Plain-text document sources
################

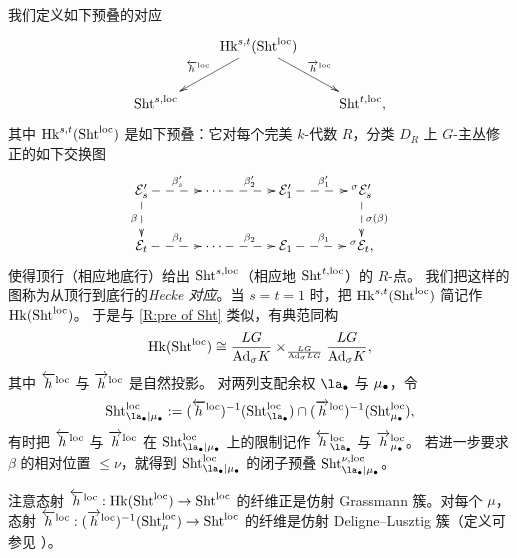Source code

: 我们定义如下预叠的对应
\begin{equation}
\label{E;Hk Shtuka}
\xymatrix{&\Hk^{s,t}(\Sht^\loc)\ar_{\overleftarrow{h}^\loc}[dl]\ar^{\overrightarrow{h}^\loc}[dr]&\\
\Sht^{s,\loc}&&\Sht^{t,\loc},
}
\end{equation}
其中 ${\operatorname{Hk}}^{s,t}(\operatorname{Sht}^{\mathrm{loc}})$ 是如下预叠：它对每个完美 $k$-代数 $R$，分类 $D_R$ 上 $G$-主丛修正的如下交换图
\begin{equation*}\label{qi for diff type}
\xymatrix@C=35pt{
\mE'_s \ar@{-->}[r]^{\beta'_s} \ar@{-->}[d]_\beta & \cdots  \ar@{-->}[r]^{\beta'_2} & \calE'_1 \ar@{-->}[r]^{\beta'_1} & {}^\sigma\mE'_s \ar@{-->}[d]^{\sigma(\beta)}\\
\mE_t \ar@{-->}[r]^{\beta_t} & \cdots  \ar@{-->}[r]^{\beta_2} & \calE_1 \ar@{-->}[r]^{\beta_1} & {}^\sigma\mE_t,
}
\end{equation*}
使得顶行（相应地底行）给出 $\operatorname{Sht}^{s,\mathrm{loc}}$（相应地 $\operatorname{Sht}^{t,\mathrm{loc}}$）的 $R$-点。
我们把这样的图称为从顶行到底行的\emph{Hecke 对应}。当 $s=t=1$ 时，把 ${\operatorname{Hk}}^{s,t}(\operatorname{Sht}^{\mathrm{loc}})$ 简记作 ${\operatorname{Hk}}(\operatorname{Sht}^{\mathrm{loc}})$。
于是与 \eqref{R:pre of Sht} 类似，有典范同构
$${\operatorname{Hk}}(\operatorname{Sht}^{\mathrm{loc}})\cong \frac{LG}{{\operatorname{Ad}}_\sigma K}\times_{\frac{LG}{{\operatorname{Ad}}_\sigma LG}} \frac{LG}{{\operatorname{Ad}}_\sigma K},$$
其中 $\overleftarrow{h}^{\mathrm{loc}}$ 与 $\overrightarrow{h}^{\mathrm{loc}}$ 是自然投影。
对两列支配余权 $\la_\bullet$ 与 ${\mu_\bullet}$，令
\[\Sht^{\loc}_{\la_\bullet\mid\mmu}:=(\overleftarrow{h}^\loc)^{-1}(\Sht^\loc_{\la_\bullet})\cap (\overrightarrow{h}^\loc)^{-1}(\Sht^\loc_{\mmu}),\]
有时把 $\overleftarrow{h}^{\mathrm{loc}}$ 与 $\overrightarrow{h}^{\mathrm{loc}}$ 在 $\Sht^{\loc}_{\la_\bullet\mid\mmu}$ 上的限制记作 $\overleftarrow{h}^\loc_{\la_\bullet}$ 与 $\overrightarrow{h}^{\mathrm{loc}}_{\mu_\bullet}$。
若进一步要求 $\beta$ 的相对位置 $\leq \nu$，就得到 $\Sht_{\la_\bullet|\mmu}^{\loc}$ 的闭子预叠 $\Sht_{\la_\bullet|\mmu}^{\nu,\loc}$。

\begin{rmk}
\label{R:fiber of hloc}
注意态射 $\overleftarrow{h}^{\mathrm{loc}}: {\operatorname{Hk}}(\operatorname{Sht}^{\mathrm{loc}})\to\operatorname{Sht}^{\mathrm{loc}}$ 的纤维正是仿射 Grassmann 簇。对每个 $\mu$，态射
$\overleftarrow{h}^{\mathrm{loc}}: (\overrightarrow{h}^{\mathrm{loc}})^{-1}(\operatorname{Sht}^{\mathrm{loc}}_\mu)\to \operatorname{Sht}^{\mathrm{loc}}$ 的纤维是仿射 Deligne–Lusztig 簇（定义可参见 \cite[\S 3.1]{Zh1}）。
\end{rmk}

################

*Assignment:* Wherever "cdots" turns up in the records, copy the whole line.

*Task response:*
\mE'_s \ar@{-->}[r]^{\beta'_s} \ar@{-->}[d]_\beta & \cdots  \ar@{-->}[r]^{\beta'_2} & \calE'_1 \ar@{-->}[r]^{\beta'_1} & {}^\sigma\mE'_s \ar@{-->}[d]^{\sigma(\beta)}\\
\mE_t \ar@{-->}[r]^{\beta_t} & \cdots  \ar@{-->}[r]^{\beta_2} & \calE_1 \ar@{-->}[r]^{\beta_1} & {}^\sigma\mE_t,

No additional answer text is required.